(Work request) Say how many of the lines below include the word "longtable". Only the number should be given.

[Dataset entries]

== Segment start ==

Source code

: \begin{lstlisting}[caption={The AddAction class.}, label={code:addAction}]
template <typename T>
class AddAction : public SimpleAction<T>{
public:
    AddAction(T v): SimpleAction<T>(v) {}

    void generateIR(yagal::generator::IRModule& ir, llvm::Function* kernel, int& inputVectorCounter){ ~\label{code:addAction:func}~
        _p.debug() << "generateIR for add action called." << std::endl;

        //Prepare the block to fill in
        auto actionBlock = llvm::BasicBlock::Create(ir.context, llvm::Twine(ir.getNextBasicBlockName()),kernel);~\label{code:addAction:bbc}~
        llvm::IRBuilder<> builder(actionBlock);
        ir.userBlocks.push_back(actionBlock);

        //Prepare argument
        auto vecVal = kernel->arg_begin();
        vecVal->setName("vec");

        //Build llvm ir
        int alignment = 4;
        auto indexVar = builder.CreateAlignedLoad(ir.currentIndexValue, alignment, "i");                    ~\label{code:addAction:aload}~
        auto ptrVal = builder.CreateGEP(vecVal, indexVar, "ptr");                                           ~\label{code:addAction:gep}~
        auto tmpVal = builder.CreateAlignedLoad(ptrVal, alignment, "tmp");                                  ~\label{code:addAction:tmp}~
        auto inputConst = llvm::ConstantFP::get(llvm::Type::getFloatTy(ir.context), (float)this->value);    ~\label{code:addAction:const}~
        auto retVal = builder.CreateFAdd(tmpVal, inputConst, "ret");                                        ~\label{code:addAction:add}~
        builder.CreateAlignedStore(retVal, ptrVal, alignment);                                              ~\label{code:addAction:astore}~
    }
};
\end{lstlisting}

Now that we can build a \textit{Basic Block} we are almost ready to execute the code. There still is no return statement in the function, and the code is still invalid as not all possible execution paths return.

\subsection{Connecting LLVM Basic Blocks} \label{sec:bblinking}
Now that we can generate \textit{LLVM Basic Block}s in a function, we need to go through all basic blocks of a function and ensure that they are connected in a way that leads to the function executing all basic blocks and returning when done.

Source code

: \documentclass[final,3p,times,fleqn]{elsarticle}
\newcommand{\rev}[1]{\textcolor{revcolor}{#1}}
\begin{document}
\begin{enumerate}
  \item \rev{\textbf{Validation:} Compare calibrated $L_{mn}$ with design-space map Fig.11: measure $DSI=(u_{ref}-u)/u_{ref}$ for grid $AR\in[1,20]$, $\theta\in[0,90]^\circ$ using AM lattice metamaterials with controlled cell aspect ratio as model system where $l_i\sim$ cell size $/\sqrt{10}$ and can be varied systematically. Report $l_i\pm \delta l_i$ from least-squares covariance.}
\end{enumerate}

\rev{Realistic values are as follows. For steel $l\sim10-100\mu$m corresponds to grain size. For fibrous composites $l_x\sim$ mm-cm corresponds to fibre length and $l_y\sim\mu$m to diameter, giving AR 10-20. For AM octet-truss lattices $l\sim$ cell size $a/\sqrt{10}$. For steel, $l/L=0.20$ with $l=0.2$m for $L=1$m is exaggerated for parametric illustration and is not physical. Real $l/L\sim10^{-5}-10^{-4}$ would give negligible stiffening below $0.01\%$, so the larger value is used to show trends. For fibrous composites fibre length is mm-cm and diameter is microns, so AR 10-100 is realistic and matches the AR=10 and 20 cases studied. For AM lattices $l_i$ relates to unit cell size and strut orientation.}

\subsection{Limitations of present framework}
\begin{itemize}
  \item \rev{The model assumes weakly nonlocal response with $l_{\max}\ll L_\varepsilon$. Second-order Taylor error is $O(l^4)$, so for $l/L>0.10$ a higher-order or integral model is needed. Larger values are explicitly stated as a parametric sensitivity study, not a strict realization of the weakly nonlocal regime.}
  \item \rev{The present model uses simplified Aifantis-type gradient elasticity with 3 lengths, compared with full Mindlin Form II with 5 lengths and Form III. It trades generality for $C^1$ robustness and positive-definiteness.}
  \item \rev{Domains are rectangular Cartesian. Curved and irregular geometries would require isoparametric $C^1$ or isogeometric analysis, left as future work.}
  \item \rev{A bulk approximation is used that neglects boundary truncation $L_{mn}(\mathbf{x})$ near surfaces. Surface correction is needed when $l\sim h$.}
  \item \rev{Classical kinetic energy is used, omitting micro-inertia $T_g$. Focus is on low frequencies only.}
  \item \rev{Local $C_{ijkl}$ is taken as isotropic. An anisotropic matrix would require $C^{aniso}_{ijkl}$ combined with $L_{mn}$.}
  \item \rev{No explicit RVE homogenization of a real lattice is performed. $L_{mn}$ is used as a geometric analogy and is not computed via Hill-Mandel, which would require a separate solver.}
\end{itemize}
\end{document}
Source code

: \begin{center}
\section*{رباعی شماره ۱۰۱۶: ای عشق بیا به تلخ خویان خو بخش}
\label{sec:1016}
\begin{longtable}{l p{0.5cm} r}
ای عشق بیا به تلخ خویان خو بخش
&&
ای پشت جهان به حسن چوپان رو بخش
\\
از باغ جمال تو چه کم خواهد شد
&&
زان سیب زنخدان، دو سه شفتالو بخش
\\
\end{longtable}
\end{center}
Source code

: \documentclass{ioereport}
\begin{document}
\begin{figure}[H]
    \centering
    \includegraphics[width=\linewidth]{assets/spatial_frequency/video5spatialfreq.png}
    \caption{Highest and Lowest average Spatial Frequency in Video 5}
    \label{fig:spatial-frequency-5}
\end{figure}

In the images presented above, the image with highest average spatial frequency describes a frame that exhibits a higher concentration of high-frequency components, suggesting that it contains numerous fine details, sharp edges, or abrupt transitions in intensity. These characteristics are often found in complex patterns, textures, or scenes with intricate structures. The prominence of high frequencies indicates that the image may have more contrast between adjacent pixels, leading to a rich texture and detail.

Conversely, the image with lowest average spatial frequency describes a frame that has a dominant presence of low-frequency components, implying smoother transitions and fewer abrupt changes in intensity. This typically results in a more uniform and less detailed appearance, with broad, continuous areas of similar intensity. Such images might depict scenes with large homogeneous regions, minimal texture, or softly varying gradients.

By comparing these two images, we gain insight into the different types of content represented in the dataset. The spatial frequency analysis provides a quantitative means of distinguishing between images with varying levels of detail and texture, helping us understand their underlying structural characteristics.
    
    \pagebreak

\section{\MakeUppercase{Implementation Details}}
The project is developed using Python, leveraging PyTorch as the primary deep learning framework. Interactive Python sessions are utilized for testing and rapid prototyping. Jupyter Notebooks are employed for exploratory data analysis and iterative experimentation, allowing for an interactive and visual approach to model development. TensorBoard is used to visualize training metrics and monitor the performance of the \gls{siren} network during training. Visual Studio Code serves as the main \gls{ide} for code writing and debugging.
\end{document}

== Segment end ==
== Segment start ==

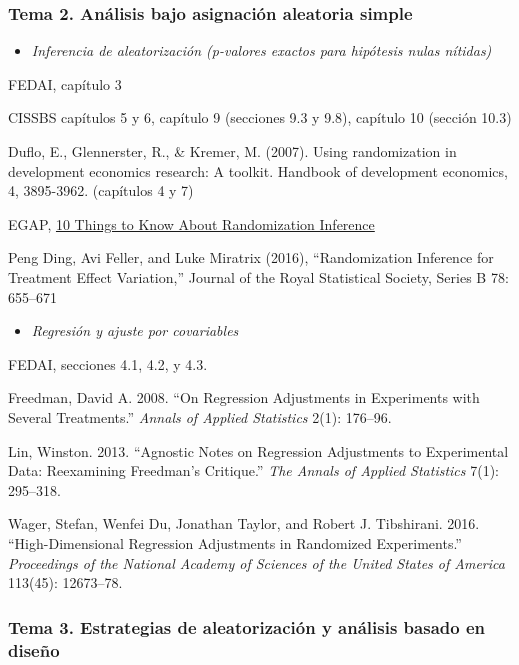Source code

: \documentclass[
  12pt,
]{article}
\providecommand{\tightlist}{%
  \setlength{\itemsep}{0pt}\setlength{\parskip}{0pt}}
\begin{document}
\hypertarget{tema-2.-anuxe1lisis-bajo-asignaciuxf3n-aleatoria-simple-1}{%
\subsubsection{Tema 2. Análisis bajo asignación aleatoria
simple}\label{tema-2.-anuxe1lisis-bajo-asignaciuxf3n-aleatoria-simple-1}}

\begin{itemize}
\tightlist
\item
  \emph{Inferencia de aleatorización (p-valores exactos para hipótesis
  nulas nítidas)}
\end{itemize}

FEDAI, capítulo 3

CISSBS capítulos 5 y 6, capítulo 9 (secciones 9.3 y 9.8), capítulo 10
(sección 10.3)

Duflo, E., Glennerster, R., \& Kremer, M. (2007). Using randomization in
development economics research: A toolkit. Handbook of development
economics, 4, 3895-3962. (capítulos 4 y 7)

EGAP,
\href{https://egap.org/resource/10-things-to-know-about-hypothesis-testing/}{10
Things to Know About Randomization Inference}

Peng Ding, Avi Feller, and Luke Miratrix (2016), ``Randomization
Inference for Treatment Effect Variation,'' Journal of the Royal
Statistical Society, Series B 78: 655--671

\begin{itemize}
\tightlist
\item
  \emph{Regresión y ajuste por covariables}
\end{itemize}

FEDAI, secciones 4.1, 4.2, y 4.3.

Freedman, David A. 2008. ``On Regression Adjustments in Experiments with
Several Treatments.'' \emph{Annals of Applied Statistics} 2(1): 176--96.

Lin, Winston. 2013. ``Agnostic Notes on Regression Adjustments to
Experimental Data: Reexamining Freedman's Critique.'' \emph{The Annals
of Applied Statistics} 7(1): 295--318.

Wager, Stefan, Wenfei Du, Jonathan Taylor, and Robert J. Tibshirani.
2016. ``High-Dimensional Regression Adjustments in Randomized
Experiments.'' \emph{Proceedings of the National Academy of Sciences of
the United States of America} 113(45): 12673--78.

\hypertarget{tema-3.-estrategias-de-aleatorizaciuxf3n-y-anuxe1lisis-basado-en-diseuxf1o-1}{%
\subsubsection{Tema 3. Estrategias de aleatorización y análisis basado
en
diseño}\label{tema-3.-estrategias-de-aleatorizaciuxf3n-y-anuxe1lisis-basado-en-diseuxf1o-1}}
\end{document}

== Segment end ==

(Response below) 2